Although it is not possible to study the same symptoms of psychosis in animals, we need animal models to understand how the drugs work and the effect of the medication on the brain. One way of mimicking psychosis in animals is by giving them a drug which increases dopamine, and, as an effect, the animal moves around more (this is called “increased locomotion”). If a drug reverses these behaviours, it indicates it could be a good candidate for improving symptoms of psychosis.

This review is part of a living systematic review. This means that it will be updated continuously, as new evidence emerges.

What did we find?

Human Evidence:

  • For human studies, we found 20 studies, 9 of which had usable data from a total of 1,683 adult participants of both genders. Of these 9 studies: 4 studies investigated the effects of taking TAAR1 agonist as either a single dose or for under 2 weeks, and 5 studies investigated effects between 4-6 weeks. Studies focused on a range of conditions, including healthy participants, and 5/9 studies investigated people with schizophrenia. TAAR1 agonists were compared to either a placebo control or a currently approved antipsychotic.
  • There was usable data from only two TAAR1 agonists.
  • These TAAR1 agonists showed they may make little to no difference in symptoms of psychosis. - These TAAR1 agonists are associated with fewer adverse events being reported than current antipsychotic drugs, when taken between 4-6 weeks.
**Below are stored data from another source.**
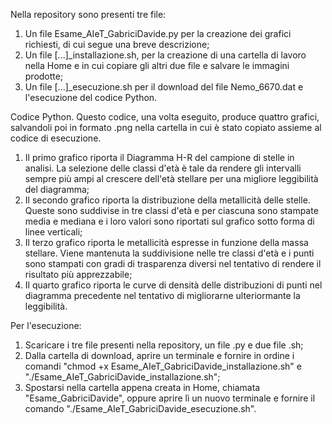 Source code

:Nella repository sono presenti tre file:

   1. Un file Esame_AIeT_GabriciDavide.py per la creazione dei grafici richiesti, di cui segue una breve descrizione;
   2. Un file [...]_installazione.sh, per la creazione di una cartella di lavoro nella Home e in cui copiare gli altri due file e salvare le immagini prodotte;
   3. Un file [...]_esecuzione.sh per il download del file Nemo_6670.dat e l'esecuzione del codice Python.

Codice Python. Questo codice, una volta eseguito, produce quattro grafici, salvandoli poi in formato .png nella cartella in cui è stato copiato assieme al codice di esecuzione.

   1. Il primo grafico riporta il Diagramma H-R del campione di stelle in analisi. La selezione delle classi d'età è tale da rendere gli intervalli sempre più ampi al crescere dell'età stellare per una migliore leggibilità del diagramma;
   2. Il secondo grafico riporta la distribuzione della metallicità delle stelle. Queste sono suddivise in tre classi d'età e per ciascuna sono stampate media e mediana e i loro valori sono riportati sul grafico sotto forma di linee verticali;
   3. Il terzo grafico riporta le metallicità espresse in funzione della massa stellare. Viene mantenuta la suddivisione nelle tre classi d'età e i punti sono stampati con gradi di trasparenza diversi nel tentativo di rendere il risultato più apprezzabile;
   4. Il quarto grafico riporta le curve di densità delle distribuzioni di punti nel diagramma precedente nel tentativo di migliorarne ulteriormante la leggibilità.

Per l'esecuzione:

   1. Scaricare i tre file presenti nella repository, un file .py e due file .sh;
   2. Dalla cartella di download, aprire un terminale e fornire in ordine i comandi "chmod +x Esame_AIeT_GabriciDavide_installazione.sh" e "./Esame_AIeT_GabriciDavide_installazione.sh";
   3. Spostarsi nella cartella appena creata in Home, chiamata "Esame_GabriciDavide", oppure aprire lì un nuovo terminale e fornire il comando "./Esame_AIeT_GabriciDavide_esecuzione.sh".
They had more adverse events than a sugar pill (placebo) when taken as a single dose.
  • There was no usable data on the mechanisms behind TAAR1 agonists so we cannot draw conclusions about how TAAR1 agonists work.

Animal Evidence:

  • Fifteen animal studies were included in the review, with each study containing multiple experiments, resulting in data from more than 120 experiments. All studies investigated the effect of a TAAR1 agonist on an animal model of psychosis compared to control conditions similar to placebo in human studies or other antipsychotics.
  • There was available data from ten different TAAR1 agonists, including ulotaront but not ralmitaront.
  • TAAR1 agonists cause a large reduction in locomotive behaviour in animal models of psychosis, but the positive effects were potentially smaller than already licensed antipsychotics.
  • The efficacy of TAAR1 agonists may depend on the dose of the TAAR1 agonist.
  • There was no usable data on adverse events.
  • There was no usable animal data on the mechanisms of TAAR1 agonists.

What are the limitations of the evidence?

We are not very confident in the conclusions we can draw from human evidence, however, have moderate confidence in the evidence from animal studies. For both animal and human studies, the studies were of small sample sizes, short durations, and had inconsistent findings, leading to mixed results. For human studies, there was no data from children, and so the current conclusions may be limited to adult populations. There was limited data on adverse events, and this was inconsistently reported across studies.

Results between the animal studies and human studies do not align, but both suggested that current TAAR1 agonists may be less effective than already licensed antipsychotic. We found no usable data for how TAAR1 agonists work. Importantly, the human data is only drawn from two TAAR1 agonists, and other TAAR1 agonists may show different efficacy and impact on adverse events. Overall, more evidence is needed on these additional TAAR1 agonists and their mechanisms, to understand how they may improve symptoms of psychosis.

How up to date is this evidence?

The first and current iteration of the review was conducted in November 2023.